[Date Prev][Date Next][Thread Prev][Thread Next][Date Index][Thread Index]

Re: inbound policy verification



Hi Valery,

> So, if I have policy with some SPD entries that demand secure
> communication with some number of specific hosts/networks and with
> last entry, that allows insecure communication with the rest of the
> internet, does this mean, that such policy will allow *any* host,
> including those specific, to communicate with me insecurely?

If the matching entry specifying strong security parameters for particular  
hosts/nets precedes the wildcard bypass-IPsec entry, then the SPD lookup 
settles on that matching entry (strong security with specific hosts).

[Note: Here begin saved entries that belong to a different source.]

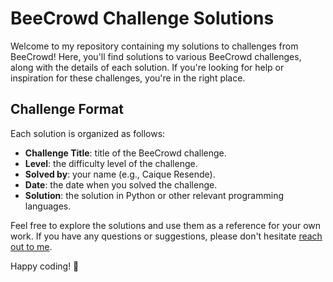 # BeeCrowd Challenge Solutions

Welcome to my repository containing my solutions to challenges from BeeCrowd! Here, you'll find solutions to various BeeCrowd challenges, along with the details of each solution. If you're looking for help or inspiration for these challenges, you're in the right place.

## Challenge Format

Each solution is organized as follows:

- **Challenge Title**: title of the BeeCrowd challenge.
- **Level**: the difficulty level of the challenge.
- **Solved by**: your name (e.g., Caique Resende).
- **Date**: the date when you solved the challenge.
- **Solution**: the solution in Python or other relevant programming languages.

Feel free to explore the solutions and use them as a reference for your own work. If you have any questions or suggestions, please don't hesitate [reach out to me](https://www.linkedin.com/in/caique-resende/).

Happy coding! 🚀

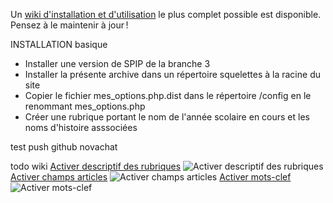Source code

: Un [wiki d'installation et d'utilisation](https://github.com/ccnum/plugin_air_laclasse/wiki) le plus complet possible
est disponible. Pensez à le maintenir à jour !


INSTALLATION basique

- Installer une version de SPIP de la branche 3
- Installer la présente archive dans un répertoire squelettes à la racine du site
- Copier le fichier mes_options.php.dist dans le répertoire /config en le renommant mes_options.php
- Créer une rubrique portant le nom de l'année scolaire en cours et les noms d'histoire asssociées

test push github novachat


todo wiki
[Activer descriptif des rubriques](https://petitfablab.laclasse.com/ecrire/?exec=configurer_contenu)
![Activer descriptif des rubriques](/img/doc/activer_descriptif_rubriques.avif "Activer descriptif des rubriques")
[Activer champs articles](https://petitfablab.laclasse.com/ecrire/?exec=configurer_contenu)
![Activer champs articles](/img/doc/contenus_supplementaires_articles.avif "Activer champs articles")
[Activer mots-clef](https://petitfablab.laclasse.com/ecrire/?exec=configurer_contenu)
![Activer mots-clef](/img/doc/activer_mots_clef.avif "Activer mots-clef")
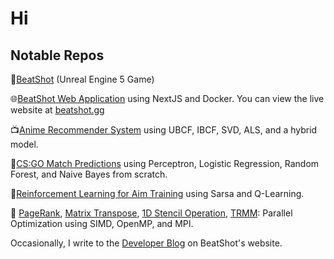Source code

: # Hi

## Notable Repos  
🎯[BeatShot](https://github.com/markoleptic/BeatShot) (Unreal Engine 5 Game)   

🌐[BeatShot Web Application](https://github.com/markoleptic/BeatShot-WebApp) using NextJS and Docker. You can view the live website at [beatshot.gg](https://beatshot.gg)  

📺[Anime Recommender System](https://github.com/markoleptic/SpeedyRecs) using UBCF, IBCF, SVD, ALS, and a hybrid model.  

🔫[CS:GO Match Predictions](https://github.com/markoleptic/CSGO-Match-Predictions) using Perceptron, Logistic Regression, Random Forest, and Naive Bayes from scratch.  

🎯[Reinforcement Learning for Aim Training](https://github.com/markoleptic/Reinforcement-Learning-for-Aim-Training) using Sarsa and Q-Learning.  

🚄
[PageRank](https://github.com/markoleptic/PageRank-Optimization), 
[Matrix Transpose](https://github.com/markoleptic/Matrix-Transpose-Optimization), 
[1D Stencil Operation](https://github.com/markoleptic/Stencil-Operation-Optimization), 
[TRMM](https://github.com/markoleptic/TRMM-Optimization): Parallel Optimization using SIMD, OpenMP, and MPI.

Occasionally, I write to the [Developer Blog](https://beatshot.gg/devblog) on BeatShot's website.

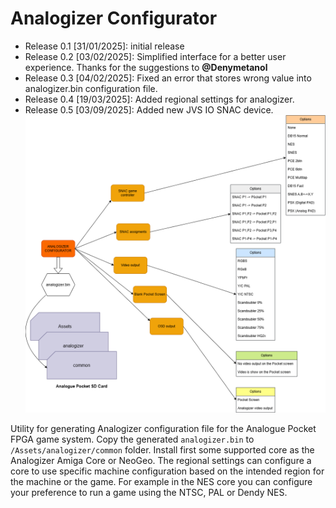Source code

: Analogizer Configurator
=======================
* Release 0.1 [31/01/2025]: initial release
* Release 0.2 [03/02/2025]: Simplified interface for a better user experience. Thanks for the suggestions to **@Denymetanol**
* Release 0.3 [04/02/2025]: Fixed an error that stores wrong value into analogizer.bin configuration file.
* Release 0.4 [19/03/2025]: Added regional settings for analogizer.
* Release 0.5 [03/09/2025]: Added new JVS IO SNAC device.
![diagram](img/AnalogizerConfigurator.png)

Utility for generating Analogizer configuration file for the Analogue Pocket FPGA game system.
Copy the generated `analogizer.bin` to `/Assets/analogizer/common` folder.
Install first some supported core as the Analogizer Amiga Core or NeoGeo.
The regional settings can configure a core to use specific machine configuration based on the
intended region for the machine or the game. For example in the NES core you can configure your
preference to run a game using the NTSC, PAL or Dendy NES.

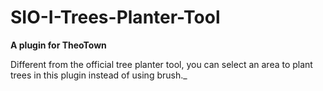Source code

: # SIO-I-Trees-Planter-Tool

**A plugin for TheoTown**

Different from the official tree planter tool, you can select an area to plant trees in this plugin instead of using brush._
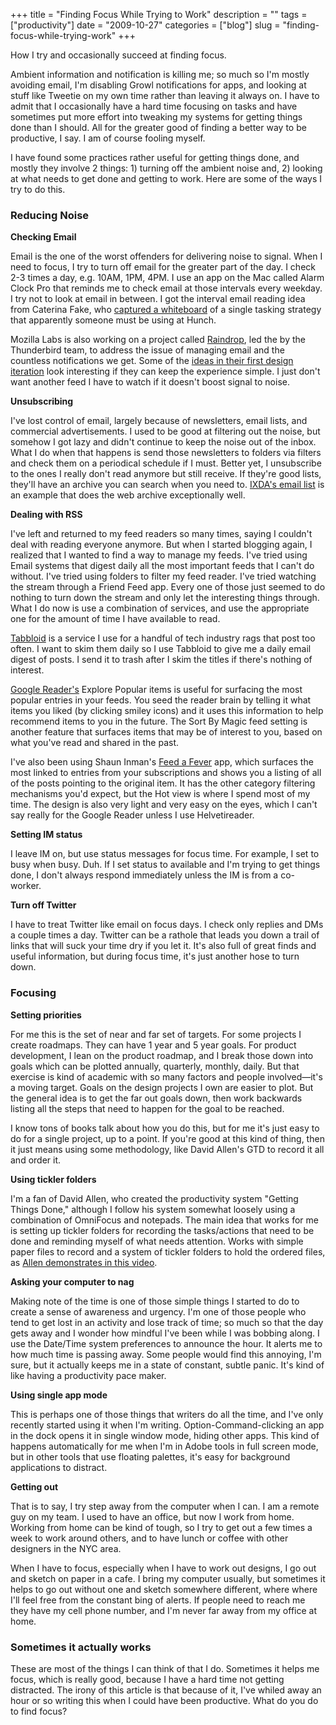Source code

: +++
title = "Finding Focus While Trying to Work"
description = ""
tags = ["productivity"]
date = "2009-10-27"
categories = ["blog"]
slug = "finding-focus-while-trying-work"
+++



  <p class="dek">How I try and occasionally succeed at finding focus.</p>
<p>Ambient information and notification is killing me; so much so I'm mostly avoiding email, I'm disabling Growl notifications for apps, and looking at stuff like Tweetie on my own time rather than leaving it always on.  I have to admit that I occasionally have a hard time focusing on tasks and have sometimes put more effort into tweaking my systems for getting things done than I should. All for the greater good of finding a better way to be productive, I say. I am of course fooling myself. </p>
<p>I have found some practices rather useful for getting things done, and mostly they involve 2 things: 1) turning off the ambient noise and, 2) looking at what needs to get done and getting to work. Here are some of the ways I try to do this.</p>
<h3>Reducing Noise</h3>
<p><strong>Checking Email</strong></p>
<p>Email is the one of the worst offenders for delivering noise to signal. When I need to focus, I try to turn off email for the greater part of the day. I check 2-3 times a day, e.g. 10AM, 1PM, 4PM.  I use an app on the Mac called Alarm Clock Pro that reminds me to check email at those intervals every weekday. I try not to look at email in between. I got the interval email reading idea from Caterina Fake, who <a href="http://www.flickr.com/photos/caterina/3270176074/">captured a whiteboard</a> of a single tasking strategy that apparently someone must be using at Hunch. </p>
<p>Mozilla Labs is also working on a project called <a href="http://labs.mozilla.com/raindrop/2009/10/22/introducing-raindrop/">Raindrop</a>, led the by the Thunderbird team, to address the issue of managing email and the countless notifications we get. Some of the <a href="http://www.flickr.com/photos/43332657@N06/3996189794/in/pool-raindropdesign">ideas in their first design iteration</a> look interesting if they can keep the experience simple. I just don't want another feed I have to watch if it doesn't boost signal to noise.</p>
<p><strong>Unsubscribing</strong></p>
<p>I've lost control of email, largely because of newsletters, email lists, and commercial advertisements. I used to be good at filtering out the noise, but somehow I got lazy and didn't continue to keep the noise out of the inbox. What I do when that happens is send those newsletters to folders via filters and check them on a periodical schedule if I must. Better yet, I unsubscribe to the ones I really don't read anymore but still receive. If they're good lists, they'll have an archive you can search when you need to. <a href="http://www.ixda.org/discuss.php">IXDA's email list</a> is an example that does the web archive exceptionally well.</p>
<p><strong>Dealing with RSS</strong></p>
<p>I've left and returned to my feed readers so many times, saying I couldn't deal with reading everyone anymore. But when I started blogging again, I realized that I wanted to find a way to manage my feeds. I've tried using Email systems that digest daily all the most important feeds that I can't do without. I've tried using folders to filter my feed reader. I've tried watching the stream through a Friend Feed app. Every one of those just seemed to do nothing to turn down the stream and only let the interesting things through. What I do now is use a combination of services, and use the appropriate one for the amount of time I have available to read.</p>
<p><a href="http://www.tabbloid.com/">Tabbloid</a> is a service I use for a handful of tech industry rags that post too often. I want to skim them daily so I use Tabbloid to give me a daily email digest of posts. I send it to trash after I skim the titles if there's nothing of interest.</p>
<p><a href="http://reader.google.com/">Google Reader's</a> Explore Popular items is useful for surfacing the most popular entries in your feeds. You seed the reader brain by telling it what items you liked (by clicking smiley icons) and it uses this information to help recommend items to you in the future. The Sort By Magic feed setting is another feature that surfaces items that may be of interest to you, based on what you've read and shared in the past.</p>
<p>I've also been using Shaun Inman's <a href="http://feedafever.com/">Feed a Fever</a> app, which surfaces the most linked to entries from your subscriptions and shows you a listing of all of the posts pointing to the original item. It has the other category filtering mechanisms you'd expect, but the Hot view is where I spend most of my time. The design is also very light and very easy on the eyes, which I can't say really for the Google Reader unless I use Helvetireader.</p>
<p><strong>Setting IM status</strong></p>
<p>I leave IM on, but use status messages for focus time. For example, I set to busy when busy. Duh. If I set status to available and I'm trying to get things done, I don't always respond immediately unless the IM is from a co-worker. </p>
<p><strong>Turn off Twitter</strong></p>
<p>I have to treat Twitter like email on focus days. I check only replies and DMs a couple times a day. Twitter can be a rathole that leads you down a trail of links that will suck your time dry if you let it. It's also full of great finds and useful information, but during focus time, it's just another hose to turn down. </p>
<h3>Focusing</h3>
<p><strong>Setting priorities</strong></p>
<p>For me this is the set of near and far set of targets. For some projects I create roadmaps. They can have 1 year and 5 year goals. For product development, I lean on the product roadmap, and I break those down into goals which can be plotted annually, quarterly, monthly, daily. But that exercise is kind of academic with so many factors and people involved&#8212;it's a moving target. Goals on the design projects I own  are easier to plot. But the general idea is to get the far out goals down, then work backwards listing all the steps that need to happen for the goal to be reached. </p>
<p>I know tons of books talk about how you do this, but for me it's just easy to do for a single project, up to a point. If you're good at this kind of thing, then it just means using some methodology, like David Allen's GTD to record it all and order it.</p>
<p><strong>Using tickler folders</strong></p>
<p>I'm a fan of David Allen, who created the productivity system "Getting Things Done," although I follow his system somewhat loosely using a combination of OmniFocus and notepads. The main idea that works for me is setting up tickler folders for recording the tasks/actions that need to be done and reminding myself of what needs attention.  Works with simple paper files to record and a system of tickler folders to hold the ordered files, as <a href="https://www.youtube.com/watch?v=N9ULWQ_tnM8&amp;feature=player_embedded#">Allen demonstrates in this video</a>.</p>
<p><strong>Asking your computer to nag</strong></p>
<p>Making note of the time is one of those simple things I started to do to create a sense of awareness and urgency. I'm one of those people who tend to get lost in an activity and lose track of time; so much so that the day gets away and I wonder how mindful I've been while I was bobbing along. I use the Date/Time system preferences to announce the hour. It alerts me to how much time is passing away. Some people would find this annoying, I'm sure, but it actually keeps me in a state of constant, subtle panic. It's kind of like having a productivity pace maker.</p>
<p><strong>Using single app mode</strong></p>
<p>This is perhaps one of those things that writers do all the time, and I've only recently started using it when I'm writing. Option-Command-clicking an app in the dock opens it in single window mode, hiding other apps. This kind of happens automatically for me when I'm in Adobe tools in full screen mode, but in other tools that use floating palettes, it's easy for background applications to distract.</p>
<p><strong>Getting out</strong></p>
<p>That is to say, I try step away from the computer when I can. I am a remote guy on my team. I used to have an office, but now I work from home. Working from home can be kind of tough, so I try to get out a few times a week to work around others, and to have lunch or coffee with other designers in the NYC area. </p>
<p>When I have to focus, especially when I have to work out designs, I go out and sketch on paper in a cafe. I bring my computer usually, but sometimes it helps to go out without one and sketch somewhere different, where where I'll feel free from the constant bing of alerts. If people need to reach me they have my cell phone number, and I'm never far away from my office at home.</p>
<h3>Sometimes it actually works</h3>
<p>These are most of the things I can think of that I do. Sometimes it helps me focus, which is really good, because I have a hard time not getting distracted. The irony of this article is that because of it, I've whiled away an hour or so writing this when I could have been productive. What do you do to find focus?</p>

In Rich's example the incoming packet's selector did not match the selector for 
the host-specific SPD entry. So the lookup dropped through to the later entry 
(for a whole network) in the SPD.

IMHO having a very permissive wildcarded entry at the end of the SPD can be 
slightly risky, from a s/w engineering perspective. A small error in a 
host/net-specific entry might cause that specific entry not to match in some
situation when it should have. So instead the wildcarded bypass entry matches, 
and traffic on that connection transparently bypasses IPsec processing. 
(Packets are sent in the clear and no alarm bells ring....)
If there had been no wildcarded bypass entry at the end of the SPD, then the 
connection would have failed and (presumably) someone would notice the 
communication failure relatively quickly.

[...]
> > > However this provision says I should continue searching the inbound SPD. I
> > > find the second policy; the packet's selectors match it also. SA2 is the
> > > right SA for this policy, so I accept the packet.
> >
> > Your policy entry for N2 needs to be narrowed to achieve the exclusion you
> > want. Instead of a policy entry that specifies that the "wrong" parameters can
> > be used in communicating with *any* host in network N2, that entry needs to
> > specify that the "wrong" parameters can be used in communicating with hosts
> > X2, Y2, Z2, etc.  (Recently there's been some discussion on the list about
> > increasing the expressiveness of the ID syntax to make it simpler to specify
> > policies covering nontrivial combinations of hosts, subnets, etc.)
> 
> In this case, what is the purpose of total ordering of SPD entries
> (which architecture draft requires), if we still need to look
> through all of them?

(See my comment above about Rich's example.)

You need to keep looking until you find one that matches (or you run out of
entries to examine). More than one entry might have a selector that matches 
the packet -- the first matching entry (if any) in the SPD is used.